_Extracted records_:
-=-=-
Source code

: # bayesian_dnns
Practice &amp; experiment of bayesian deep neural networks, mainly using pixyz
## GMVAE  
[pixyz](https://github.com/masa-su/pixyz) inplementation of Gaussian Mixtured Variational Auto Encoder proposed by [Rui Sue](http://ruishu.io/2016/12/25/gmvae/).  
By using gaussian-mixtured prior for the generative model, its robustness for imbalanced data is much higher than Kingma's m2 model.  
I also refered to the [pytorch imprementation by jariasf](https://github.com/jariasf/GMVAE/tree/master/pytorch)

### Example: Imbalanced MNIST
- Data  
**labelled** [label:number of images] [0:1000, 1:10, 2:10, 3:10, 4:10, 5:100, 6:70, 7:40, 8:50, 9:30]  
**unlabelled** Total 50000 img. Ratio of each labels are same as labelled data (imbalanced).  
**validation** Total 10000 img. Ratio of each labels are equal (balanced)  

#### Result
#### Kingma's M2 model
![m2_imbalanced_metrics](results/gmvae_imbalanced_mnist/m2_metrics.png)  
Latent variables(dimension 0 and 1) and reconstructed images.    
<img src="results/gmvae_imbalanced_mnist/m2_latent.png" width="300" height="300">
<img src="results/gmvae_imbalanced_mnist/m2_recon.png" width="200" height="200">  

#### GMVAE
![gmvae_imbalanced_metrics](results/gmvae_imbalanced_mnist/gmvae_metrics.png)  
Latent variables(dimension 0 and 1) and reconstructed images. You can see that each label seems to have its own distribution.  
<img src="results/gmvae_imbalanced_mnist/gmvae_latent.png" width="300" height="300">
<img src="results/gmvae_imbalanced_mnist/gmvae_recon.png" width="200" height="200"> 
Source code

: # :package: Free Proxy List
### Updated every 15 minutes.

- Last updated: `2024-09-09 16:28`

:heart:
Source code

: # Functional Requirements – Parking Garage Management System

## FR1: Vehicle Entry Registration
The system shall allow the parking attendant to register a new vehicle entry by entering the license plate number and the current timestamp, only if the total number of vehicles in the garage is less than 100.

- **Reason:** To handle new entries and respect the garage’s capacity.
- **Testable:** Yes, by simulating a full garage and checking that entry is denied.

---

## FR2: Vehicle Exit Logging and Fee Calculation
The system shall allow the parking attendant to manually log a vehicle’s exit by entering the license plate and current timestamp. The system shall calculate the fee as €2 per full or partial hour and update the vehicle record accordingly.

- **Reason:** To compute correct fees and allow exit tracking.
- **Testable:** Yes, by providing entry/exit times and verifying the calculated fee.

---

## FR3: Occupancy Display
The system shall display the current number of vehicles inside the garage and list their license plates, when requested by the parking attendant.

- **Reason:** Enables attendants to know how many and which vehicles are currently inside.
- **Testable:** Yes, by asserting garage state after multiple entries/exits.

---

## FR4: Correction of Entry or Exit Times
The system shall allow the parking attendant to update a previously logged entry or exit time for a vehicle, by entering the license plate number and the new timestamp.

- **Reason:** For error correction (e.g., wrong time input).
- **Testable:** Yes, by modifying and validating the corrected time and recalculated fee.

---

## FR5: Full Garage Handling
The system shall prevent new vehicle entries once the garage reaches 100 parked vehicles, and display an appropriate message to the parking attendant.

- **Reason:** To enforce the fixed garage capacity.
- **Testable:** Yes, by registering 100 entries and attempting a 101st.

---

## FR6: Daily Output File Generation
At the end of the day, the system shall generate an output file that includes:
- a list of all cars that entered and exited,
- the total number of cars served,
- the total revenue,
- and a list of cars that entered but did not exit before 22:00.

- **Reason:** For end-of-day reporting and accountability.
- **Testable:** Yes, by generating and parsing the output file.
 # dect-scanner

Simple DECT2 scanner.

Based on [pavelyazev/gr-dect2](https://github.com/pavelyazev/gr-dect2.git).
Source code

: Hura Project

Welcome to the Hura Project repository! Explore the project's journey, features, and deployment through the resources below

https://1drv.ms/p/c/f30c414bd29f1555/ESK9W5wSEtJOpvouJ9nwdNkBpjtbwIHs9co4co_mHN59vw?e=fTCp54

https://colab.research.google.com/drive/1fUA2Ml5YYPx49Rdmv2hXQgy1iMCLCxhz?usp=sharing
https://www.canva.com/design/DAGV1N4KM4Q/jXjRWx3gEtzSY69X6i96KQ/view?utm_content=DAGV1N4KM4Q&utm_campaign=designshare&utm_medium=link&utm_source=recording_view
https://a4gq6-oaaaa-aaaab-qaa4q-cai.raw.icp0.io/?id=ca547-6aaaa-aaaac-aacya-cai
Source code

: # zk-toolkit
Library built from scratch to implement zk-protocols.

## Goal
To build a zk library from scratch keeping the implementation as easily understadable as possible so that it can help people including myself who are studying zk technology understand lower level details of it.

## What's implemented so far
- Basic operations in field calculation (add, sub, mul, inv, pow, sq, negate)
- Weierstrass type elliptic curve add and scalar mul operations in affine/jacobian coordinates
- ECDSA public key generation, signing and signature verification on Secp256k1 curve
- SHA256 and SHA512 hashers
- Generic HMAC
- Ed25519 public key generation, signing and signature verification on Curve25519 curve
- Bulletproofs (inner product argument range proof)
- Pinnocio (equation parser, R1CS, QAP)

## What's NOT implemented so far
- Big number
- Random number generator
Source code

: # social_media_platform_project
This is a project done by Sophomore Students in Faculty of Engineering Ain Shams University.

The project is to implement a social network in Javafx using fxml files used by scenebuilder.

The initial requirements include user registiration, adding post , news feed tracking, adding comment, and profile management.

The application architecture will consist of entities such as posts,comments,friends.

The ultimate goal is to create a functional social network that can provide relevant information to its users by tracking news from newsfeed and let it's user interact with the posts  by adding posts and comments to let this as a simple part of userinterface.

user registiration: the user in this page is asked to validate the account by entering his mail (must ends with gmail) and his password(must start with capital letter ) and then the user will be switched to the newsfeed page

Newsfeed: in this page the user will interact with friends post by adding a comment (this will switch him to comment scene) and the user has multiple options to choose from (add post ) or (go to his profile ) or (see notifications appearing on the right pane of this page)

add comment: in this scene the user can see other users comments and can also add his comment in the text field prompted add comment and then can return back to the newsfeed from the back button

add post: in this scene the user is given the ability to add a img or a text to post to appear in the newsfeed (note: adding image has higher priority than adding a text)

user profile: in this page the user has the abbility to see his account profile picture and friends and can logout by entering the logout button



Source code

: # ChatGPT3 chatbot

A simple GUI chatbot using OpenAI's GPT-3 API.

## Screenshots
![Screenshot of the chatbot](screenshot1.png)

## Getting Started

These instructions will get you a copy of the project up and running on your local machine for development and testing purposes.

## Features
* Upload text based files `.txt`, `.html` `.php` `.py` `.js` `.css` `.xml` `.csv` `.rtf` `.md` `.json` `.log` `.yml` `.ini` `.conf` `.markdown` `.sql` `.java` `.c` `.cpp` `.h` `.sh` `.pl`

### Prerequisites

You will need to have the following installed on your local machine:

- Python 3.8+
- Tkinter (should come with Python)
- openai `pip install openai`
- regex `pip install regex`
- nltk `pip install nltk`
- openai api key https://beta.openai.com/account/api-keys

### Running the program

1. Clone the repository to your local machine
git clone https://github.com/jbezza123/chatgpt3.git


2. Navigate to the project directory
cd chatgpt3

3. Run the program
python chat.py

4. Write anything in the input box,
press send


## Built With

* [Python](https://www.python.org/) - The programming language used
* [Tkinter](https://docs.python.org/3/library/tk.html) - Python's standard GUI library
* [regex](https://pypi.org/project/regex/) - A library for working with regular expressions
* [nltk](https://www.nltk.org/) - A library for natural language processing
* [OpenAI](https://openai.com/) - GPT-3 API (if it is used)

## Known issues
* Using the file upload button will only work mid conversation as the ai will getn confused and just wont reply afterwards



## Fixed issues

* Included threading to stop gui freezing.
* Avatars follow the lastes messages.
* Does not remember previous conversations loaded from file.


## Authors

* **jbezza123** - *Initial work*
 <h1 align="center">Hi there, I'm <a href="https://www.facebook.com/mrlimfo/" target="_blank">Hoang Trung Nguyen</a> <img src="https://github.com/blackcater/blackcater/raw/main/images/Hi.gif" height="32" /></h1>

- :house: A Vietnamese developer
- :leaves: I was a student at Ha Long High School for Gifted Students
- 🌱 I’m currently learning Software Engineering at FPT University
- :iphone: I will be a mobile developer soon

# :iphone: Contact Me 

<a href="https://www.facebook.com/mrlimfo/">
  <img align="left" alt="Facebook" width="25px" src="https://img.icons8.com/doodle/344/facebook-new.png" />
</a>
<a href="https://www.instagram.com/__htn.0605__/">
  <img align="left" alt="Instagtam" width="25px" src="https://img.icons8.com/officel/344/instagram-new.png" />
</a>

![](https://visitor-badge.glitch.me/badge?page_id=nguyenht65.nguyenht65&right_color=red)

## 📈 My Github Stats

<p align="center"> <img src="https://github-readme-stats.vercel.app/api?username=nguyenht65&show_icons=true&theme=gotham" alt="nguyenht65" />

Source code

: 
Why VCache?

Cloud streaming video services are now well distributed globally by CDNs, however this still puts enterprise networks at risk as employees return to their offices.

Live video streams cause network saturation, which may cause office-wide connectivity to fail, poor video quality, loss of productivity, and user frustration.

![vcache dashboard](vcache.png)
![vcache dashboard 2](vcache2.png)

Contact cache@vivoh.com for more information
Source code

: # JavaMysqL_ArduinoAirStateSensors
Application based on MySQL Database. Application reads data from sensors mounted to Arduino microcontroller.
-=-=-
_WHAT YOU HAVE TO DO_:
From the data above, return every line from the line that has "Garage Management System" up to and including the line that has "- **Reason:** To enforce", exactly.

_EXERCISE RESULT_:
: # Functional Requirements – Parking Garage Management System

## FR1: Vehicle Entry Registration
The system shall allow the parking attendant to register a new vehicle entry by entering the license plate number and the current timestamp, only if the total number of vehicles in the garage is less than 100.

- **Reason:** To handle new entries and respect the garage’s capacity.
- **Testable:** Yes, by simulating a full garage and checking that entry is denied.

---

## FR2: Vehicle Exit Logging and Fee Calculation
The system shall allow the parking attendant to manually log a vehicle’s exit by entering the license plate and current timestamp. The system shall calculate the fee as €2 per full or partial hour and update the vehicle record accordingly.

- **Reason:** To compute correct fees and allow exit tracking.
- **Testable:** Yes, by providing entry/exit times and verifying the calculated fee.

---

## FR3: Occupancy Display
The system shall display the current number of vehicles inside the garage and list their license plates, when requested by the parking attendant.

- **Reason:** Enables attendants to know how many and which vehicles are currently inside.
- **Testable:** Yes, by asserting garage state after multiple entries/exits.

---

## FR4: Correction of Entry or Exit Times
The system shall allow the parking attendant to update a previously logged entry or exit time for a vehicle, by entering the license plate number and the new timestamp.

- **Reason:** For error correction (e.g., wrong time input).
- **Testable:** Yes, by modifying and validating the corrected time and recalculated fee.

---

## FR5: Full Garage Handling
The system shall prevent new vehicle entries once the garage reaches 100 parked vehicles, and display an appropriate message to the parking attendant.

- **Reason:** To enforce the fixed garage capacity.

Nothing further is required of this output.